Ask YC: Internet Startup or Big Powerhouse for a summer internship? - njoubert
Hello YC! I'm a current UC Berkeley computer science student in my junior year (and loving it), and I've been mulling around this question in my mind for the last couple of weeks: Should I spend my summer at a small (30 people) startup or at a reasonably big (1000 people) CS/Art company? I have an offer from each of these categories, the pay is the same, and i'm pretty sure both would be a great working environment. What I'm left to decide is which one to take, especially considering the experience and education I would get in each sphere.<p>I really can't decide, so I'm hoping for some opinions from the hackers here at YC news. Which would you choose?
======
brentr
If you have never worked for a major corporation, I would suggest taking the
job at the major corporation. You will have gained real-world experience and
the drive to never work for a major corporation ever again.

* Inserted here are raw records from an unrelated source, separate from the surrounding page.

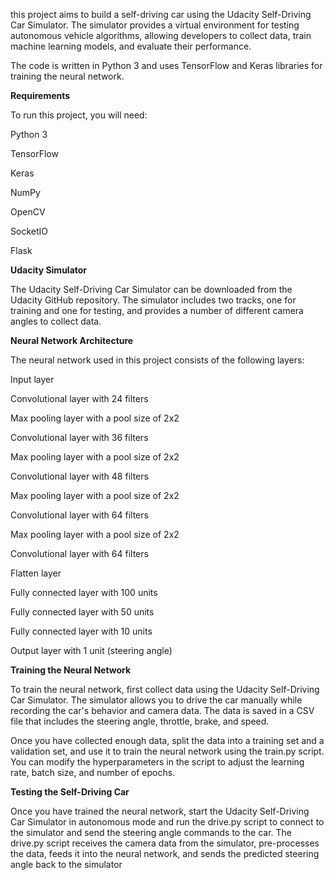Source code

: this project aims to build a self-driving car using the Udacity Self-Driving Car Simulator. The simulator provides a virtual environment for testing autonomous vehicle algorithms, allowing developers to collect data, train machine learning models, and evaluate their performance.

The code is written in Python 3 and uses TensorFlow and Keras libraries for training the neural network.

**Requirements**

To run this project, you will need:

Python 3

TensorFlow

Keras

NumPy

OpenCV

SocketIO

Flask

**Udacity Simulator**

The Udacity Self-Driving Car Simulator can be downloaded from the Udacity GitHub repository. The simulator includes two tracks, one for training and one for testing, and provides a number of different camera angles to collect data.

**Neural Network Architecture**

The neural network used in this project consists of the following layers:

Input layer

Convolutional layer with 24 filters

Max pooling layer with a pool size of 2x2

Convolutional layer with 36 filters

Max pooling layer with a pool size of 2x2

Convolutional layer with 48 filters

Max pooling layer with a pool size of 2x2

Convolutional layer with 64 filters

Max pooling layer with a pool size of 2x2

Convolutional layer with 64 filters

Flatten layer

Fully connected layer with 100 units

Fully connected layer with 50 units

Fully connected layer with 10 units

Output layer with 1 unit (steering angle)

**Training the Neural Network**

To train the neural network, first collect data using the Udacity Self-Driving Car Simulator. The simulator allows you to drive the car manually while recording the car's behavior and camera data. The data is saved in a CSV file that includes the steering angle, throttle, brake, and speed.

Once you have collected enough data, split the data into a training set and a validation set, and use it to train the neural network using the train.py script. You can modify the hyperparameters in the script to adjust the learning rate, batch size, and number of epochs.

**Testing the Self-Driving Car**

Once you have trained the neural network, start the Udacity Self-Driving Car Simulator in autonomous mode and run the drive.py script to connect to the simulator and send the steering angle commands to the car. The drive.py script receives the camera data from the simulator, pre-processes the data, feeds it into the neural network, and sends the predicted steering angle back to the simulator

I recommend working for a major corporation at the early part of your career
because you will learn that inside a major corporation you are nothing but a
cog in the machine. If you are happy doing that type of work then life for you
is set. If you are not happy doing that type of work, then you now have the
adult-equivalent of "don't touch that!" branded into your soul.

In essence, the only way to know what type of person you are, start-up or big
corporation, is to test the waters at a big corporation. The other way around
doesn't work in my opinion because you need a stable environment in which to
formulate a decision, and a startup would simply have to many unknowns to
formulate the decision properly.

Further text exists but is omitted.